The academy itself was rather like a maze of woodworm tunnels through a large and intricate piece of furniture: invisible from the outside, but very extensive and with few entrances. As far as Laron could tell by the faint sounds from the city beyond, it occupied buildings spread over several acres that were connected by tunnels, enclosed walkways, and corridors, and shared many buildings with the outside world.
He blinked in the sunlight as a neophyte student took him out into the street, then across the city to Wensomer’s villa. By now he was uncertain whether he wanted her recommendation to the academy or something far more sinister.

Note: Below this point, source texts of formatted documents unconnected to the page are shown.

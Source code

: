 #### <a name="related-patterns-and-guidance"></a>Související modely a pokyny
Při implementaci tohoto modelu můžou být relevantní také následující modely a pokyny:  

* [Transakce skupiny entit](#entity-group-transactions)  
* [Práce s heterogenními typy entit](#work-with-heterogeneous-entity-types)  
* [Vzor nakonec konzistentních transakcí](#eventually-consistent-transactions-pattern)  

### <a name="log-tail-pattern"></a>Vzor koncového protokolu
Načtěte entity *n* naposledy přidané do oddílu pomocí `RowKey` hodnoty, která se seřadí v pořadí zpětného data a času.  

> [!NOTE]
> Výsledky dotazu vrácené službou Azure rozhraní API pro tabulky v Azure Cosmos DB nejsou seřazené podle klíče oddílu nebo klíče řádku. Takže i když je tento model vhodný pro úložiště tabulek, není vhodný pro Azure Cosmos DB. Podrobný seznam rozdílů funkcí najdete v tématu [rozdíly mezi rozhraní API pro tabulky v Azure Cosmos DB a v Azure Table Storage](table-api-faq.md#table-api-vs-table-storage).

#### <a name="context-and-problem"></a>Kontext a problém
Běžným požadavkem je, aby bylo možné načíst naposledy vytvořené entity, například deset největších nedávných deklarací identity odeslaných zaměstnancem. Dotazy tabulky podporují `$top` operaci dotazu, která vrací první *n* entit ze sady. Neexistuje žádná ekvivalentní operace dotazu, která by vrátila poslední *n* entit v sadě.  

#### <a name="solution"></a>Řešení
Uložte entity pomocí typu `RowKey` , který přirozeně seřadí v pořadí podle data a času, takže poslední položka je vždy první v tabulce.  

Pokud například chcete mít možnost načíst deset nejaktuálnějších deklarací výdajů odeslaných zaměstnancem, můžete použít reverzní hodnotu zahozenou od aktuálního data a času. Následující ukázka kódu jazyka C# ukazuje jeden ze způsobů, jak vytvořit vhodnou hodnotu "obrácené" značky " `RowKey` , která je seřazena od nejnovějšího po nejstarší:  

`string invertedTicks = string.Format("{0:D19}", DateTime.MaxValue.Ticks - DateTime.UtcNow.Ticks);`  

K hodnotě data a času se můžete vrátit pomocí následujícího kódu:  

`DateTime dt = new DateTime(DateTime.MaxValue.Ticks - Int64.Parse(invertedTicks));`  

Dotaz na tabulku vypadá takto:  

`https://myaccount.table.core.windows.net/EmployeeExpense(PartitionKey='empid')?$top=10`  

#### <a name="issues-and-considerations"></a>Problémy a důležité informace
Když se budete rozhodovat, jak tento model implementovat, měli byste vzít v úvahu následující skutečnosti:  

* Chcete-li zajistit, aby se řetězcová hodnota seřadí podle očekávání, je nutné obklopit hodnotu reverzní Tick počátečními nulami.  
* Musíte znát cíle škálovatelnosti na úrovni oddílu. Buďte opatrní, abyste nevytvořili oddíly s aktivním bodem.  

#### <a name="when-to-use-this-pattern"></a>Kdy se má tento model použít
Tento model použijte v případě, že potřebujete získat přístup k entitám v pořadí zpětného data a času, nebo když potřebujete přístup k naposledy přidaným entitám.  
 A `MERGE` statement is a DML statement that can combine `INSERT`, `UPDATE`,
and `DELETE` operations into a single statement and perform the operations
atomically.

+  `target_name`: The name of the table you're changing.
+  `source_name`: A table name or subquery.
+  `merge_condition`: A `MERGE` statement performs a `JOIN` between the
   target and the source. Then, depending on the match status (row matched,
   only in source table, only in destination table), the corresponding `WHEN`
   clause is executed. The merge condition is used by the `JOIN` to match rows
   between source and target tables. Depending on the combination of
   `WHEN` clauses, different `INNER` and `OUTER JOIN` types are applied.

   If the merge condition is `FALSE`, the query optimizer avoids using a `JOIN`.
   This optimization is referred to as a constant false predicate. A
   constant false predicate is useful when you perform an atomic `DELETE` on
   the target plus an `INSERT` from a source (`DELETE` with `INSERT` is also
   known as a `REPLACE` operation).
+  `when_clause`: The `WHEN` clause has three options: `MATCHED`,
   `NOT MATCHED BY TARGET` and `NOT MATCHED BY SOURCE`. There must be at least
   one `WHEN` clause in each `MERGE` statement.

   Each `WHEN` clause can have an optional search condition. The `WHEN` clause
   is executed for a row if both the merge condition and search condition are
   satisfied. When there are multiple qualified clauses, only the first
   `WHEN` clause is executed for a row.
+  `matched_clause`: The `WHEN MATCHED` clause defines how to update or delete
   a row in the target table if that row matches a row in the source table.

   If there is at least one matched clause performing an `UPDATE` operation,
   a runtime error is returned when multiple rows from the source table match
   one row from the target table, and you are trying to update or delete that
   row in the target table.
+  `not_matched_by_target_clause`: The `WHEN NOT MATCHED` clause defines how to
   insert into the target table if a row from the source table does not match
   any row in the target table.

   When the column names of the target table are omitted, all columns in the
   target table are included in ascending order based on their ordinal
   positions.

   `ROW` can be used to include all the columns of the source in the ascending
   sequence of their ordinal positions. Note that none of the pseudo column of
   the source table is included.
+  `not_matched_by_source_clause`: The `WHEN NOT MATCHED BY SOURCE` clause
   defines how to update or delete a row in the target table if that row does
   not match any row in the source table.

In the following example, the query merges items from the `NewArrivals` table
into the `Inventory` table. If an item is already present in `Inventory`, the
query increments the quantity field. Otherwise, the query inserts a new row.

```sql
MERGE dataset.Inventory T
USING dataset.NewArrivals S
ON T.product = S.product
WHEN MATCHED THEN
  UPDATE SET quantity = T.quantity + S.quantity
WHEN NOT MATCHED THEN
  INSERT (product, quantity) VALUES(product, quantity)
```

Sairet was already out of bed as dawn was beginning to overwhelm the stars. Sargolan missionary priests were chanting syncopated organum prayers in a nearby temple. She woke Ninth, and they washed, ate, prayed to Fortune, and shook out the bedding to air. Next she pulled on a pair of loose silk trousers and laced them at her ankles and waist, then laced herself into a blouse of raw silk that fitted tightly around her chest but had loose, flowing sleeves.
She began her stretching and limbering exercises, and Ninth followed her example. After Ninth’s limbs had become supple and warm, Sairet began to teach her to move her arms and legs through some basic dance moves. Even though she had been living in Venander’s body for some weeks, her movements were clumsy and abrupt. Ninth had only ever known the rolling decks of ships and the rigidity of dry land had come as a shock to her. Still, she had developed a pleasing grace about her walk, and she had definite promise.
Leaving Ninth to clean up and sew for the rest of the morning, Sairet climbed down the ladder and set off to work. As Diomeda awoke all around her, she walked briskly to Wensomer’s villa. Neither Wensomer’s servants nor Wensomer were stirring as she arrived. After rousing the steward to admit her, she went to Wensomer’s bedchamber and dragged the curtains aside.
“Hail the morning, Esteemed Wensomer!” she declared brightly.